(Document images with source code)
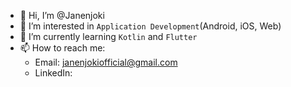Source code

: - 👋 Hi, I’m @Janenjoki
- 👀 I’m interested in `Application Development`(Android, iOS, Web)
- 🌱 I’m currently learning `Kotlin` and `Flutter`
- 📫 How to reach me:
  - Email: janenjokiofficial@gmail.com
  - LinkedIn:
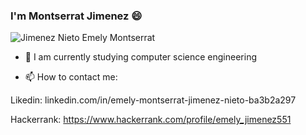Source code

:### I'm Montserrat Jimenez 😄 

<img src=https://github.com/EmelyMonserrat/EmelyMonserrat/assets/114194842/2d880402-d245-4f68-9862-45dafe02502c alt="Jimenez Nieto Emely Montserrat">



- 🌱 I am currently studying computer science engineering

- 📫 How to contact me:
  
Likedin:
linkedin.com/in/emely-montserrat-jimenez-nieto-ba3b2a297

Hackerrank:
https://www.hackerrank.com/profile/emely_jimenez551
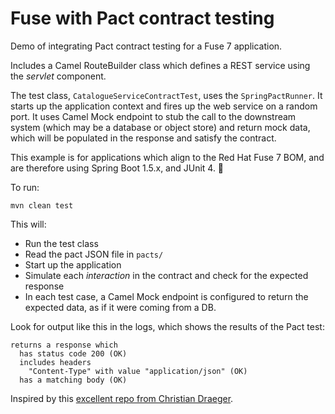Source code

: # Fuse with Pact contract testing

Demo of integrating Pact contract testing for a Fuse 7 application.

Includes a Camel RouteBuilder class which defines a REST service using the _servlet_ component.

The test class, `CatalogueServiceContractTest`, uses the `SpringPactRunner`. It starts up the application context and fires up the web service on a random port. It uses Camel Mock endpoint to stub the call to the downstream system (which may be a database or object store) and return mock data, which will be populated in the response and satisfy the contract.

This example is for applications which align to the Red Hat Fuse 7 BOM, and are therefore using Spring Boot 1.5.x, and JUnit 4. 💃

To run:

    mvn clean test

This will:

- Run the test class
- Read the pact JSON file in `pacts/`
- Start up the application
- Simulate each _interaction_ in the contract and check for the expected response
- In each test case, a Camel Mock endpoint is configured to return the expected data, as if it were coming from a DB.

Look for output like this in the logs, which shows the results of the Pact test:

    returns a response which
      has status code 200 (OK)
      includes headers
        "Content-Type" with value "application/json" (OK)
      has a matching body (OK)



Inspired by this [excellent repo from Christian Draeger][1].

[1]: https://github.com/christian-draeger/pact-example

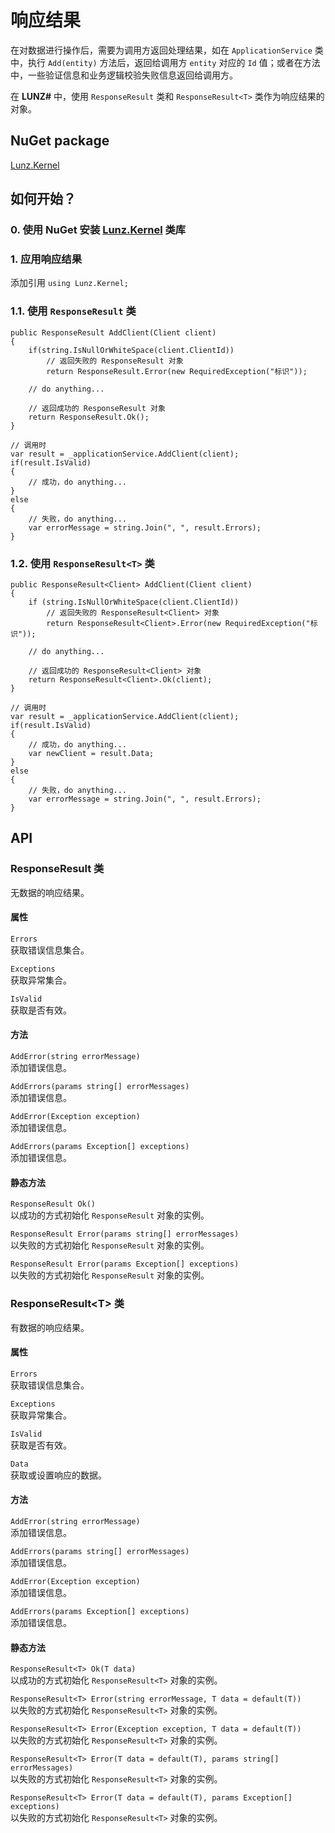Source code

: # 响应结果

在对数据进行操作后，需要为调用方返回处理结果，如在 `ApplicationService` 类中，执行 `Add(entity)` 方法后，返回给调用方 `entity` 对应的 `Id` 值；或者在方法中，一些验证信息和业务逻辑校验失败信息返回给调用方。

在 **LUNZ#** 中，使用 `ResponseResult` 类和 `ResponseResult<T>` 类作为响应结果的对象。

## NuGet package

[Lunz.Kernel](http://lunztech.cn)

## 如何开始？

### 0. 使用 NuGet 安装 [Lunz.Kernel](http://lunztech.cn) 类库

### 1. 应用响应结果

添加引用 `using Lunz.Kernel;`

### 1.1. 使用 `ResponseResult` 类

    public ResponseResult AddClient(Client client)
    {
        if(string.IsNullOrWhiteSpace(client.ClientId))
            // 返回失败的 ResponseResult 对象
            return ResponseResult.Error(new RequiredException("标识"));
        
        // do anything...

        // 返回成功的 ResponseResult 对象
        return ResponseResult.Ok();
    }

    // 调用时
    var result = _applicationService.AddClient(client);
    if(result.IsValid)
    {
        // 成功，do anything...
    }
    else
    {
        // 失败，do anything...
        var errorMessage = string.Join(", ", result.Errors);
    }


### 1.2. 使用 `ResponseResult<T>` 类

    public ResponseResult<Client> AddClient(Client client)
    {
        if (string.IsNullOrWhiteSpace(client.ClientId))
            // 返回失败的 ResponseResult<Client> 对象
            return ResponseResult<Client>.Error(new RequiredException("标识"));

        // do anything...

        // 返回成功的 ResponseResult<Client> 对象
        return ResponseResult<Client>.Ok(client);
    }

    // 调用时
    var result = _applicationService.AddClient(client);
    if(result.IsValid)
    {
        // 成功，do anything...
        var newClient = result.Data;
    }
    else
    {
        // 失败，do anything...
        var errorMessage = string.Join(", ", result.Errors);
    }

## API

### ResponseResult 类

无数据的响应结果。

#### 属性

`Errors`    
获取错误信息集合。

`Exceptions`      
获取异常集合。

`IsValid`      
获取是否有效。

#### 方法

`AddError(string errorMessage)`      
添加错误信息。

`AddErrors(params string[] errorMessages)`      
添加错误信息。

`AddError(Exception exception)`      
添加错误信息。

`AddErrors(params Exception[] exceptions)`      
添加错误信息。

#### 静态方法

`ResponseResult Ok()`      
以成功的方式初始化 `ResponseResult` 对象的实例。

`ResponseResult Error(params string[] errorMessages)`    
以失败的方式初始化 `ResponseResult` 对象的实例。

`ResponseResult Error(params Exception[] exceptions)`    
以失败的方式初始化 `ResponseResult` 对象的实例。

### ResponseResult&lt;T&gt; 类

有数据的响应结果。

#### 属性

`Errors`    
获取错误信息集合。

`Exceptions`      
获取异常集合。

`IsValid`      
获取是否有效。

`Data`   
获取或设置响应的数据。

#### 方法

`AddError(string errorMessage)`      
添加错误信息。

`AddErrors(params string[] errorMessages)`      
添加错误信息。

`AddError(Exception exception)`      
添加错误信息。

`AddErrors(params Exception[] exceptions)`      
添加错误信息。

#### 静态方法

`ResponseResult<T> Ok(T data)`      
以成功的方式初始化 `ResponseResult<T>` 对象的实例。

`ResponseResult<T> Error(string errorMessage, T data = default(T))`    
以失败的方式初始化 `ResponseResult<T>` 对象的实例。

`ResponseResult<T> Error(Exception exception, T data = default(T))`     
以失败的方式初始化 `ResponseResult<T>` 对象的实例。

`ResponseResult<T> Error(T data = default(T), params string[] errorMessages)`    
以失败的方式初始化 `ResponseResult<T>` 对象的实例。

`ResponseResult<T> Error(T data = default(T), params Exception[] exceptions)`    
以失败的方式初始化 `ResponseResult<T>` 对象的实例。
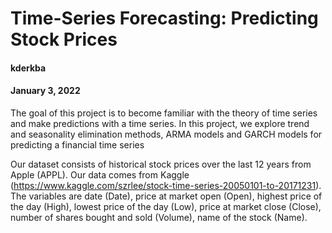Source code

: # Time-Series Forecasting: Predicting Stock Prices

#### kderkba
#### January 3, 2022


The goal of this project is to become familiar with the theory of time series and make predictions with a time series.
In this project, we explore trend and seasonality elimination methods, ARMA models and GARCH models for predicting a financial time series

Our dataset consists of historical stock prices over the last 12 years from Apple (APPL).
Our data comes from Kaggle (https://www.kaggle.com/szrlee/stock-time-series-20050101-to-20171231). The variables are date (Date), price at market open (Open), highest price of the day (High), lowest price of the day (Low), price at market close (Close), number of shares bought and sold (Volume), name of the stock (Name).
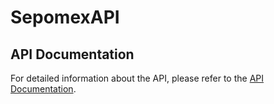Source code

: # SepomexAPI

## API Documentation

For detailed information about the API, please refer to the [API Documentation](https://web.postman.co/workspace/291207d5-1073-4eda-b783-3fd9231b4116/documentation/36297486-1eb28843-7ff8-46fb-a8d0-d55ca45ace48).
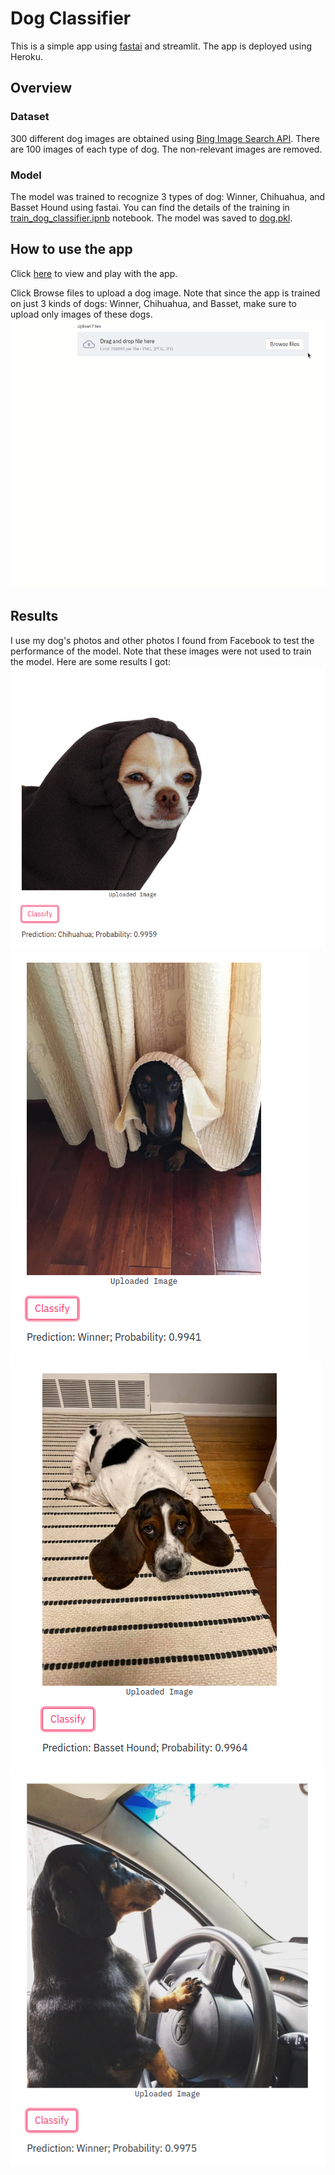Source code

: # Dog Classifier

This is a simple app using [fastai](https://docs.fast.ai/) and streamlit. The app is deployed using Heroku. 

## Overview
### Dataset
300 different dog images are obtained using [Bing Image Search API](https://www.microsoft.com/en-us/bing/apis/bing-image-search-api). There are 100 images of each type of dog. The non-relevant images are removed. 
### Model
The model was trained to recognize 3 types of dog: Winner, Chihuahua, and Basset Hound using fastai. You can find the details of the training in [train_dog_classifier.ipnb](./train_dog_classifier.ipynb) notebook. The model was saved to [dog.pkl](./dog.pkl).


## How to use the app
Click [here](https://dog-classifier-01.herokuapp.com/) to view and play with the app. 

Click Browse files to upload a dog image. Note that since the app is trained on just 3 kinds of dogs: Winner, Chihuahua, and Basset, make sure to upload only images of these dogs. 
![image](images/app_usage.gif)

## Results
I use my dog's photos and other photos I found from Facebook to test the performance of the model. Note that these images were not used to train the model. Here are some results I got:
![image](images/chihuahua_result.png)
![image](images/winner3_result.png)
![image](images/basset_hound_result.png)
![image](images/winner_result.png)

> **Your task**
Please copy out from the data above, without any picture, exactly the lines running from the one that holds "Error(string errorMessage, T" through the one that holds "Our dataset consists", and nothing beyond them.

> **Solution to this problem**
`ResponseResult<T> Error(string errorMessage, T data = default(T))`    
以失败的方式初始化 `ResponseResult<T>` 对象的实例。

`ResponseResult<T> Error(Exception exception, T data = default(T))`     
以失败的方式初始化 `ResponseResult<T>` 对象的实例。

`ResponseResult<T> Error(T data = default(T), params string[] errorMessages)`    
以失败的方式初始化 `ResponseResult<T>` 对象的实例。

`ResponseResult<T> Error(T data = default(T), params Exception[] exceptions)`    
以失败的方式初始化 `ResponseResult<T>` 对象的实例。
Source code

: # Time-Series Forecasting: Predicting Stock Prices

#### kderkba
#### January 3, 2022


The goal of this project is to become familiar with the theory of time series and make predictions with a time series.
In this project, we explore trend and seasonality elimination methods, ARMA models and GARCH models for predicting a financial time series

Our dataset consists of historical stock prices over the last 12 years from Apple (APPL).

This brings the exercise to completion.